Woolworths Sit-In, Greensboro North Carolina, 13 Feb 1960
Joseph McNeil, Franklin McCain, Dave Richmond, and Ezzell Blair Jr.

Sit-downs, Sit-ins and Occupations

In a sit-down strike, the workers physically occupy the plant, keeping management and others out.

The most famous sit-down strike was the Flint, Michigan, car-workers’ strike, which lasted from 30 December 1936 for 40 days and put the United Auto Workers’ Union on the map. Not long afterwards, the US government passed a law taking protection away from sit-down strikes, meaning that the bosses could fire people for taking part in one.

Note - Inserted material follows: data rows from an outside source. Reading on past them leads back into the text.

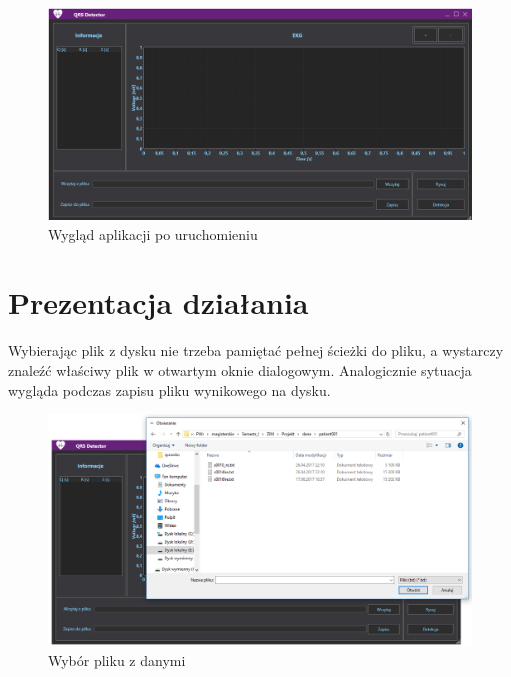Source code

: \documentclass[11pt]{report}
\begin{document}
	\begin{figure} [H]
		\centering
		\includegraphics[width=1\linewidth]{GUI.png}
		\caption{Wygląd aplikacji po uruchomieniu}
		\label{fig:GUI}
	\end{figure}
	\vspace{2cm}

	\chapter{Prezentacja działania}
	Wybierając plik z dysku nie trzeba pamiętać pełnej ścieżki do pliku, a wystarczy znaleźć właściwy plik w otwartym oknie dialogowym. Analogicznie sytuacja wygląda podczas zapisu pliku wynikowego na dysku.
	
	\begin{figure} [H]
		\centering
		\includegraphics[width=1\linewidth]{okno_dialogowe.png}
		\caption{Wybór pliku z danymi}
		\label{fig:okno_dialogowe}
	\end{figure}
	\vspace{2cm}
	
\end{document}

Two decades later, in the anti-racist Civil Rights struggles of the 1950s, the sit-in became a tactic for desegregating facilities such as “lunch counters” in the USA. The above picture shows one that took place in 1960.

These tactics are in turn related to the idea of “Occupation” whereby the people take over some place and thereby deny it to the claimed owners.

Land invasions are a kind of occupation. Sometimes they are successful, but not always.

Another kind of occupation has been the “Occupy” movement, which did not manage to hold on to anything that it occupied.

Conclusion is that this tactic, in one form or another, may be successful, but it is not always going to be.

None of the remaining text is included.